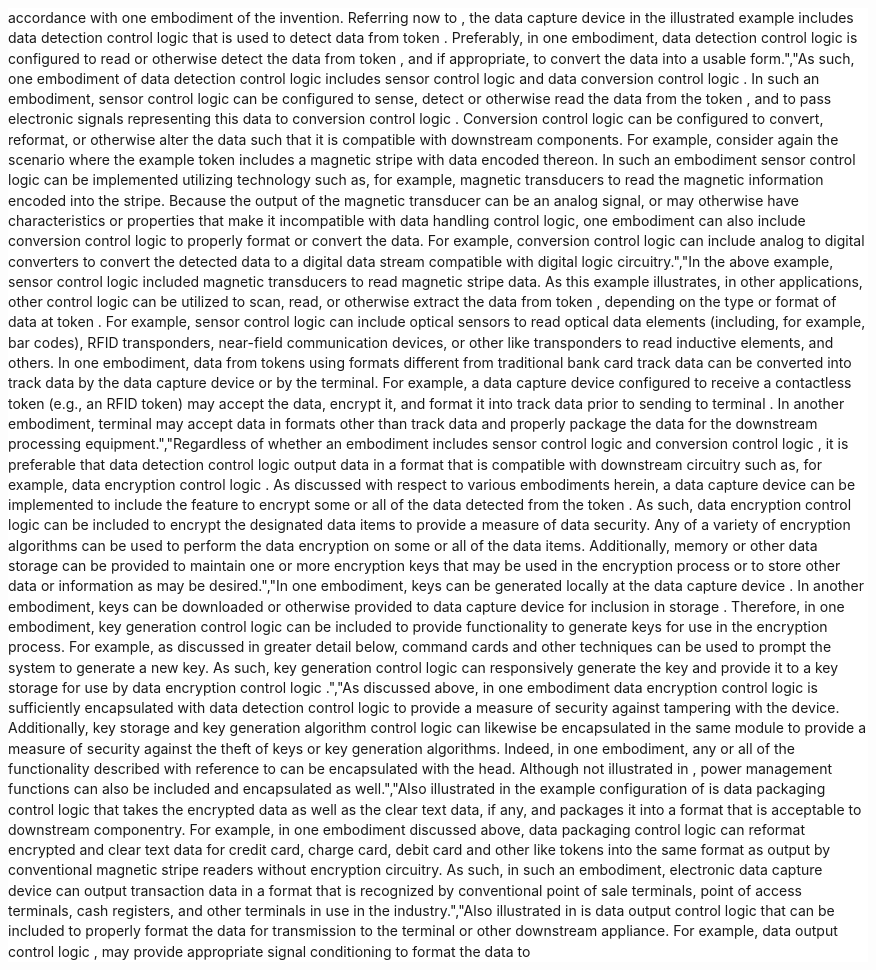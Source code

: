 accordance with one embodiment of the invention. Referring now to , the data capture device in the illustrated example includes data detection control logic  that is used to detect data from token . Preferably, in one embodiment, data detection control logic  is configured to read or otherwise detect the data from token , and if appropriate, to convert the data into a usable form.","As such, one embodiment of data detection control logic  includes sensor control logic  and data conversion control logic . In such an embodiment, sensor control logic  can be configured to sense, detect or otherwise read the data from the token , and to pass electronic signals representing this data to conversion control logic . Conversion control logic  can be configured to convert, reformat, or otherwise alter the data such that it is compatible with downstream components. For example, consider again the scenario where the example token includes a magnetic stripe with data encoded thereon. In such an embodiment sensor control logic  can be implemented utilizing technology such as, for example, magnetic transducers to read the magnetic information encoded into the stripe. Because the output of the magnetic transducer can be an analog signal, or may otherwise have characteristics or properties that make it incompatible with data handling control logic, one embodiment can also include conversion control logic  to properly format or convert the data. For example, conversion control logic  can include analog to digital converters to convert the detected data to a digital data stream compatible with digital logic circuitry.","In the above example, sensor control logic  included magnetic transducers to read magnetic stripe data. As this example illustrates, in other applications, other control logic can be utilized to scan, read, or otherwise extract the data from token , depending on the type or format of data at token . For example, sensor control logic  can include optical sensors to read optical data elements (including, for example, bar codes), RFID transponders, near-field communication devices, or other like transponders to read inductive elements, and others. In one embodiment, data from tokens  using formats different from traditional bank card track data can be converted into track data by the data capture device or by the terminal. For example, a data capture device configured to receive a contactless token (e.g., an RFID token) may accept the data, encrypt it, and format it into track data prior to sending to terminal . In another embodiment, terminal  may accept data in formats other than track data and properly package the data for the downstream processing equipment.","Regardless of whether an embodiment includes sensor control logic  and conversion control logic , it is preferable that data detection control logic  output data in a format that is compatible with downstream circuitry such as, for example, data encryption control logic . As discussed with respect to various embodiments herein, a data capture device  can be implemented to include the feature to encrypt some or all of the data detected from the token . As such, data encryption control logic  can be included to encrypt the designated data items to provide a measure of data security. Any of a variety of encryption algorithms can be used to perform the data encryption on some or all of the data items. Additionally, memory or other data storage  can be provided to maintain one or more encryption keys that may be used in the encryption process or to store other data or information as may be desired.","In one embodiment, keys can be generated locally at the data capture device . In another embodiment, keys can be downloaded or otherwise provided to data capture device  for inclusion in storage . Therefore, in one embodiment, key generation control logic  can be included to provide functionality to generate keys for use in the encryption process. For example, as discussed in greater detail below, command cards and other techniques can be used to prompt the system to generate a new key. As such, key generation control logic  can responsively generate the key and provide it to a key storage  for use by data encryption control logic .","As discussed above, in one embodiment data encryption control logic is sufficiently encapsulated with data detection control logic  to provide a measure of security against tampering with the device. Additionally, key storage  and key generation algorithm control logic  can likewise be encapsulated in the same module to provide a measure of security against the theft of keys or key generation algorithms. Indeed, in one embodiment, any or all of the functionality described with reference to  can be encapsulated with the head. Although not illustrated in , power management functions can also be included and encapsulated as well.","Also illustrated in the example configuration of  is data packaging control logic  that takes the encrypted data as well as the clear text data, if any, and packages it into a format that is acceptable to downstream componentry. For example, in one embodiment discussed above, data packaging control logic  can reformat encrypted and clear text data for credit card, charge card, debit card and other like tokens into the same format as output by conventional magnetic stripe readers without encryption circuitry. As such, in such an embodiment, electronic data capture device  can output transaction data in a format that is recognized by conventional point of sale terminals, point of access terminals, cash registers, and other terminals in use in the industry.","Also illustrated in  is data output control logic  that can be included to properly format the data for transmission to the terminal  or other downstream appliance. For example, data output control logic , may provide appropriate signal conditioning to format the data to
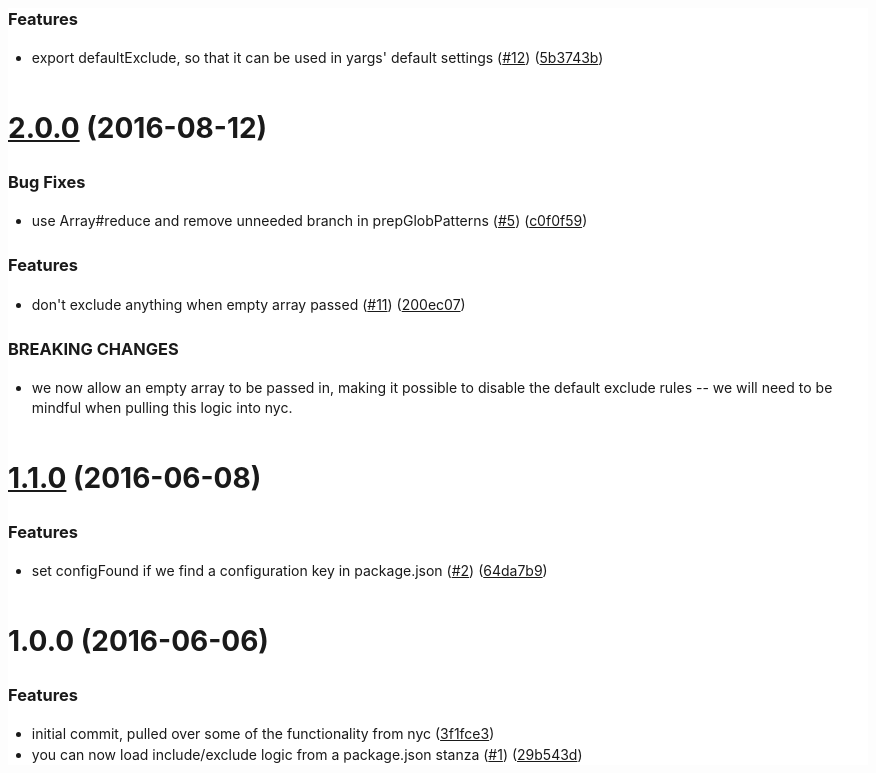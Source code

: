 
### Features

* export defaultExclude, so that it can be used in yargs' default settings ([#12](https://github.com/istanbuljs/test-exclude/issues/12)) ([5b3743b](https://github.com/istanbuljs/test-exclude/commit/5b3743b))



<a name="2.0.0"></a>
# [2.0.0](https://github.com/istanbuljs/test-exclude/compare/v1.1.0...v2.0.0) (2016-08-12)


### Bug Fixes

* use Array#reduce and remove unneeded branch in prepGlobPatterns ([#5](https://github.com/istanbuljs/test-exclude/issues/5)) ([c0f0f59](https://github.com/istanbuljs/test-exclude/commit/c0f0f59))


### Features

* don't exclude anything when empty array passed ([#11](https://github.com/istanbuljs/test-exclude/issues/11)) ([200ec07](https://github.com/istanbuljs/test-exclude/commit/200ec07))


### BREAKING CHANGES

* we now allow an empty array to be passed in, making it possible to disable the default exclude rules -- we will need to be mindful when pulling this logic into nyc.



<a name="1.1.0"></a>
# [1.1.0](https://github.com/bcoe/test-exclude/compare/v1.0.0...v1.1.0) (2016-06-08)


### Features

* set configFound if we find a configuration key in package.json ([#2](https://github.com/bcoe/test-exclude/issues/2)) ([64da7b9](https://github.com/bcoe/test-exclude/commit/64da7b9))



<a name="1.0.0"></a>
# 1.0.0 (2016-06-06)


### Features

* initial commit, pulled over some of the functionality from nyc ([3f1fce3](https://github.com/bcoe/test-exclude/commit/3f1fce3))
* you can now load include/exclude logic from a package.json stanza ([#1](https://github.com/bcoe/test-exclude/issues/1)) ([29b543d](https://github.com/bcoe/test-exclude/commit/29b543d))
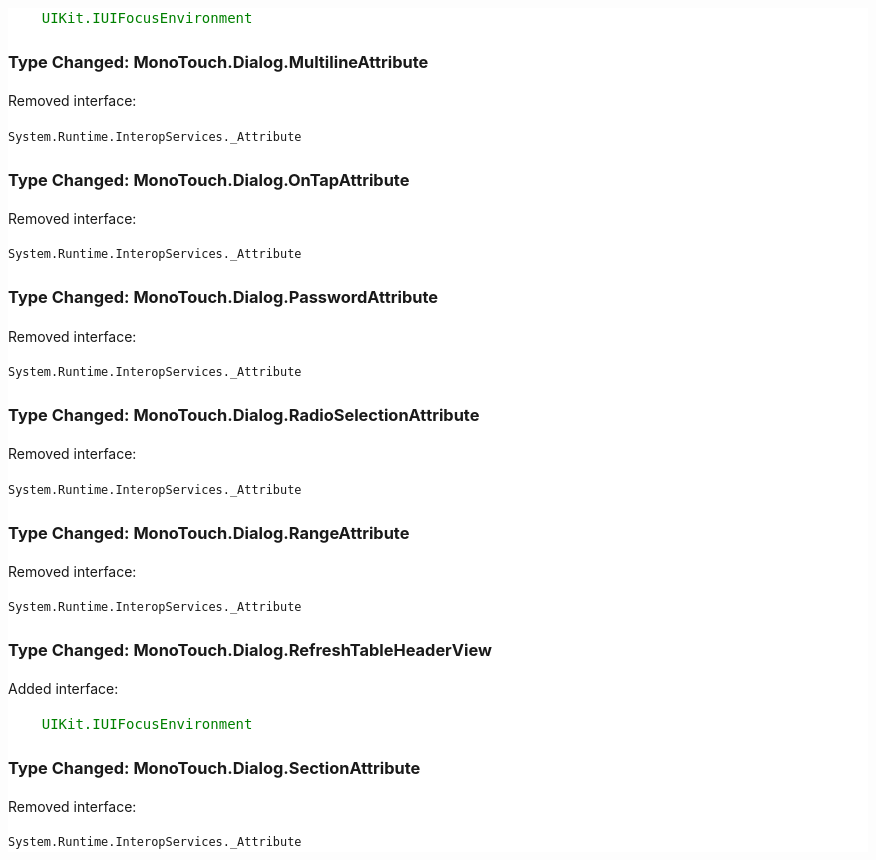 <pre style='color: green'>
	UIKit.IUIFocusEnvironment
</pre>

### Type Changed: MonoTouch.Dialog.MultilineAttribute

Removed interface:

```
System.Runtime.InteropServices._Attribute
```

### Type Changed: MonoTouch.Dialog.OnTapAttribute

Removed interface:

```
System.Runtime.InteropServices._Attribute
```

### Type Changed: MonoTouch.Dialog.PasswordAttribute

Removed interface:

```
System.Runtime.InteropServices._Attribute
```

### Type Changed: MonoTouch.Dialog.RadioSelectionAttribute

Removed interface:

```
System.Runtime.InteropServices._Attribute
```

### Type Changed: MonoTouch.Dialog.RangeAttribute

Removed interface:

```
System.Runtime.InteropServices._Attribute
```

### Type Changed: MonoTouch.Dialog.RefreshTableHeaderView

Added interface:

<pre style='color: green'>
	UIKit.IUIFocusEnvironment
</pre>

### Type Changed: MonoTouch.Dialog.SectionAttribute

Removed interface:

```
System.Runtime.InteropServices._Attribute
```
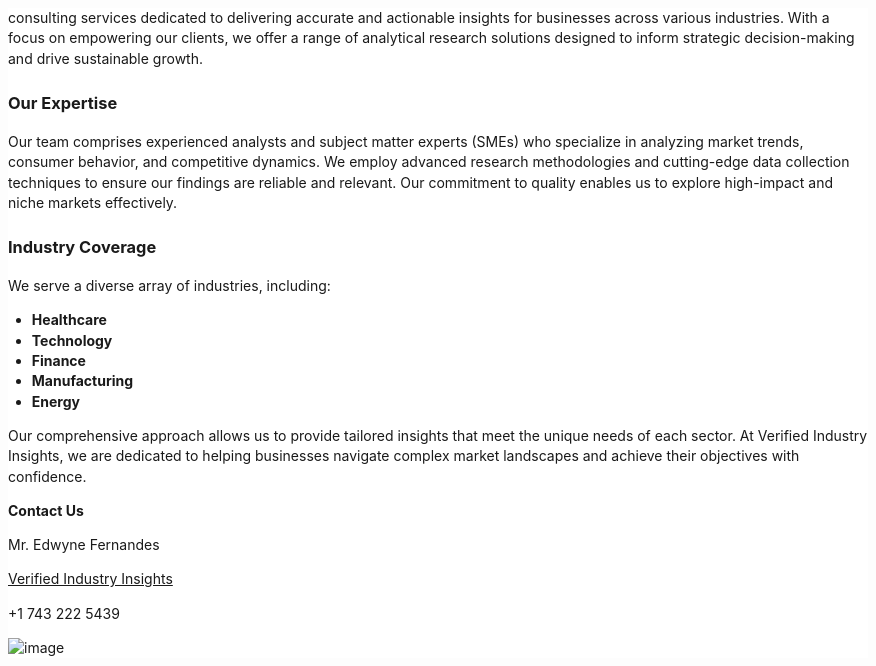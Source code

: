 consulting services dedicated to delivering accurate and actionable insights for businesses across various industries. With a focus on empowering our clients, we offer a range of analytical research solutions designed to inform strategic decision-making and drive sustainable growth.</p><h3>Our Expertise</h3><p>Our team comprises experienced analysts and subject matter experts (SMEs) who specialize in analyzing market trends, consumer behavior, and competitive dynamics. We employ advanced research methodologies and cutting-edge data collection techniques to ensure our findings are reliable and relevant. Our commitment to quality enables us to explore high-impact and niche markets effectively.</p><h3>Industry Coverage</h3><p>We serve a diverse array of industries, including:</p><ul><li><strong>Healthcare</strong></li><li><strong>Technology</strong></li><li><strong>Finance</strong></li><li><strong>Manufacturing</strong></li><li><strong>Energy</strong></li></ul><p>Our comprehensive approach allows us to provide tailored insights that meet the unique needs of each sector. At Verified Industry Insights, we are dedicated to helping businesses navigate complex market landscapes and achieve their objectives with confidence.</p><p><strong>Contact Us</strong></p><p>Mr. Edwyne Fernandes</p><p><a href="https://www.verifiedindustryinsights.com/">Verified Industry Insights</a></p><p>+1 743 222 5439</p>
![image](https://github.com/user-attachments/assets/82bf735a-e5e3-423b-92c4-835a1d6f05db)

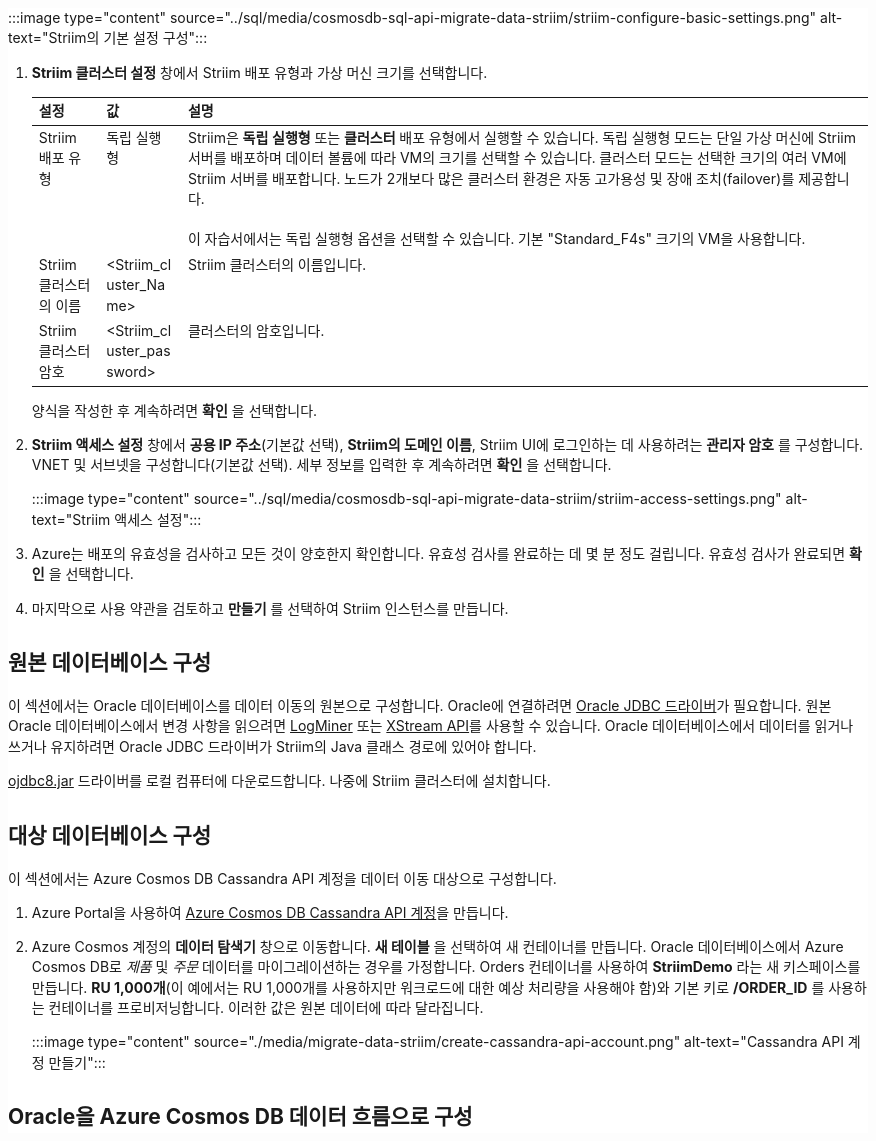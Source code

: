    :::image type="content" source="../sql/media/cosmosdb-sql-api-migrate-data-striim/striim-configure-basic-settings.png" alt-text="Striim의 기본 설정 구성":::


1. **Striim 클러스터 설정** 창에서 Striim 배포 유형과 가상 머신 크기를 선택합니다.

   |설정 | 값 | 설명 |
   | ---| ---| ---|
   |Striim 배포 유형 |독립 실행형 | Striim은 **독립 실행형** 또는 **클러스터** 배포 유형에서 실행할 수 있습니다. 독립 실행형 모드는 단일 가상 머신에 Striim 서버를 배포하며 데이터 볼륨에 따라 VM의 크기를 선택할 수 있습니다. 클러스터 모드는 선택한 크기의 여러 VM에 Striim 서버를 배포합니다. 노드가 2개보다 많은 클러스터 환경은 자동 고가용성 및 장애 조치(failover)를 제공합니다.</br></br> 이 자습서에서는 독립 실행형 옵션을 선택할 수 있습니다. 기본 "Standard_F4s" 크기의 VM을 사용합니다. | 
   | Striim 클러스터의 이름|    <Striim_cluster_Name>|  Striim 클러스터의 이름입니다.|
   | Striim 클러스터 암호|   <Striim_cluster_password>|  클러스터의 암호입니다.|

   양식을 작성한 후 계속하려면 **확인** 을 선택합니다.

1. **Striim 액세스 설정** 창에서 **공용 IP 주소**(기본값 선택), **Striim의 도메인 이름**, Striim UI에 로그인하는 데 사용하려는 **관리자 암호** 를 구성합니다. VNET 및 서브넷을 구성합니다(기본값 선택). 세부 정보를 입력한 후 계속하려면 **확인** 을 선택합니다.

   :::image type="content" source="../sql/media/cosmosdb-sql-api-migrate-data-striim/striim-access-settings.png" alt-text="Striim 액세스 설정":::

1. Azure는 배포의 유효성을 검사하고 모든 것이 양호한지 확인합니다. 유효성 검사를 완료하는 데 몇 분 정도 걸립니다. 유효성 검사가 완료되면 **확인** 을 선택합니다.
  
1. 마지막으로 사용 약관을 검토하고 **만들기** 를 선택하여 Striim 인스턴스를 만듭니다. 

## <a name="configure-the-source-database"></a>원본 데이터베이스 구성

이 섹션에서는 Oracle 데이터베이스를 데이터 이동의 원본으로 구성합니다.  Oracle에 연결하려면 [Oracle JDBC 드라이버](https://www.oracle.com/technetwork/database/features/jdbc/jdbc-ucp-122-3110062.html)가 필요합니다. 원본 Oracle 데이터베이스에서 변경 사항을 읽으려면 [LogMiner](https://www.oracle.com/technetwork/database/features/availability/logmineroverview-088844.html) 또는 [XStream API](https://docs.oracle.com/cd/E11882_01/server.112/e16545/xstrm_intro.htm#XSTRM72647)를 사용할 수 있습니다. Oracle 데이터베이스에서 데이터를 읽거나 쓰거나 유지하려면 Oracle JDBC 드라이버가 Striim의 Java 클래스 경로에 있어야 합니다.

[ojdbc8.jar](https://www.oracle.com/technetwork/database/features/jdbc/jdbc-ucp-122-3110062.html) 드라이버를 로컬 컴퓨터에 다운로드합니다. 나중에 Striim 클러스터에 설치합니다.

## <a name="configure-target-database"></a>대상 데이터베이스 구성

이 섹션에서는 Azure Cosmos DB Cassandra API 계정을 데이터 이동 대상으로 구성합니다.

1. Azure Portal을 사용하여 [Azure Cosmos DB Cassandra API 계정](manage-data-dotnet.md#create-a-database-account)을 만듭니다.

1. Azure Cosmos 계정의 **데이터 탐색기** 창으로 이동합니다. **새 테이블** 을 선택하여 새 컨테이너를 만듭니다. Oracle 데이터베이스에서 Azure Cosmos DB로 *제품* 및 *주문* 데이터를 마이그레이션하는 경우를 가정합니다. Orders 컨테이너를 사용하여 **StriimDemo** 라는 새 키스페이스를 만듭니다. **RU 1,000개**(이 예에서는 RU 1,000개를 사용하지만 워크로드에 대한 예상 처리량을 사용해야 함)와 기본 키로 **/ORDER_ID** 를 사용하는 컨테이너를 프로비저닝합니다. 이러한 값은 원본 데이터에 따라 달라집니다. 

   :::image type="content" source="./media/migrate-data-striim/create-cassandra-api-account.png" alt-text="Cassandra API 계정 만들기":::

## <a name="configure-oracle-to-azure-cosmos-db-data-flow"></a>Oracle을 Azure Cosmos DB 데이터 흐름으로 구성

TASK TO COMPLETE:
Scan the listing above. Collect all lines with the word "cosmosdb".

SOLUTION TO THE EXERCISE:
:    :::image type="content" source="../sql/media/cosmosdb-sql-api-migrate-data-striim/striim-configure-basic-settings.png" alt-text="Striim의 기본 설정 구성":::
   :::image type="content" source="../sql/media/cosmosdb-sql-api-migrate-data-striim/striim-access-settings.png" alt-text="Striim 액세스 설정":::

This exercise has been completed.